About That Steve Jobs Bio “60 Minutes” Last Night

Is anyone else kinda pissed they basically wasted a perfectly good liver transplant on a dead man walking?

I mean, it’s nice to be so special, and an “icon” and all, but when YOU make a choice to eschew the conventional medical treatment which pretty much would have guaranteed your survival, then I don’t think you get to take that life-saving organ away from ~ perhaps CONDEMN TO DEATH ~ the next guy in line just to extend the consequences of your tres questionable judgement, capiche?

Oh, I know I’m harsher than a witch’s broom riding butt, but that burned my ASS last night. Big time.

5 Responses to “About That Steve Jobs Bio “60 Minutes” Last Night”

  1. JeffS says:

    I agree, but…..

    “Money talks, bull***t walks.”

    Especially for iconic people.

  2. Rob says:

    Didn’t see it. Was there perhaps a generous donation made to one of the hospital’s departments?

  3. Didn’t see it but I know this is common practice in the liver transplant business. Remember Mickey Mantle? He jumped the line too and got his liver transplanted almost on demand and way ahead of those on the list a long time. They do it (they=transplant deciders) to publicize liver transplants and to increase liver donations. Doesn’t seem to be the practice with other organs.

    With Jobs, they didn’t get much publicity out of it – it wasn’t widely known.

  4. Dr Alice says:

    I did my postgrad training at a medical center known for its strong kidney transplant program. (This was the early 1990’s.) I remember seeing several patients who spoke only Arabic. I was told they were from Saudi Arabia and were here to get renal transplants.

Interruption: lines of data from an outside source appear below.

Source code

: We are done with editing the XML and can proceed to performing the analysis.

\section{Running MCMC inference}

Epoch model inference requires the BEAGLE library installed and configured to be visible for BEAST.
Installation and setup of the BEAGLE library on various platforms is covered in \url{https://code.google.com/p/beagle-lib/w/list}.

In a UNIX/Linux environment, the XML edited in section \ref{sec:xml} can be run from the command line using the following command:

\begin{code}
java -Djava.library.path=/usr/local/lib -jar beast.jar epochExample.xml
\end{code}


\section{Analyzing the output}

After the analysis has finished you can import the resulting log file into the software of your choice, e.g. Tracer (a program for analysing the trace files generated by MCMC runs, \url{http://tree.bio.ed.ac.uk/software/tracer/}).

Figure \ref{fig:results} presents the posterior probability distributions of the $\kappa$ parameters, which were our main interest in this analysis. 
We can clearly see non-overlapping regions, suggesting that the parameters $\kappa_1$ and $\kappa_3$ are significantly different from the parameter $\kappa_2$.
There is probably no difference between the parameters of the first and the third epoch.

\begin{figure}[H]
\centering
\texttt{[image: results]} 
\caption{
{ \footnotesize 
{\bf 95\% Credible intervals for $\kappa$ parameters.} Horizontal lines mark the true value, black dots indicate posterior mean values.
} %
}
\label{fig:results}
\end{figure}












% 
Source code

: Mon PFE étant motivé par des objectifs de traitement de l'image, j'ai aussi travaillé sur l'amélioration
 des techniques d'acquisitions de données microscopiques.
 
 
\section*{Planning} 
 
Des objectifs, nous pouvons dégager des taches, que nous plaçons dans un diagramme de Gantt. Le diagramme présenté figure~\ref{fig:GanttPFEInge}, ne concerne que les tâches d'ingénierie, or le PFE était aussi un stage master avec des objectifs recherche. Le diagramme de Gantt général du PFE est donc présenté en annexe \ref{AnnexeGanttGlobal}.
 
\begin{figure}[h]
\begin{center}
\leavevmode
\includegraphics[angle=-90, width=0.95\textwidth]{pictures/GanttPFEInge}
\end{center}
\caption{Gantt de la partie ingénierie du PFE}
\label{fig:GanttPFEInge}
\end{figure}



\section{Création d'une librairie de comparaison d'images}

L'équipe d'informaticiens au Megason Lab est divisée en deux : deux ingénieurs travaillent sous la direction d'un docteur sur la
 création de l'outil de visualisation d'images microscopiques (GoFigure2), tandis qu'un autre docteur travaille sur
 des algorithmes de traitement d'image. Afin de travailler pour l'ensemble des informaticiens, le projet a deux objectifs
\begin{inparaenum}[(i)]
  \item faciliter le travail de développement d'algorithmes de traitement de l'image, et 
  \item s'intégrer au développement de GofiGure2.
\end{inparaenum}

I’m sure they paid cash, as Jobs certainly did.

    I don’t think much of his initial attempts to treat his disease with alternative medicine, but I’ve seen some really dumbass stuff in my time when it comes to transplants (like a horribly ill diabetic being placed on the UCLA transplant list when it was obvious he had too many health problems to tolerate a transplant; he was dead in less than a year; never made it to transplant). So I’m afraid my reaction to this was “eh.” At least he used the time he got productively.

  5. Chancy girl says:

    My only regret is the transplant did not have a better outcome. I’d have been happy for him to have 2 transplants if it would have resulted in 20 more years of creative productive life. If I die tomorrow, I’d rather someone like Jobs got my liver instead of a Wall Street protester. Guess that is not politically correct tho.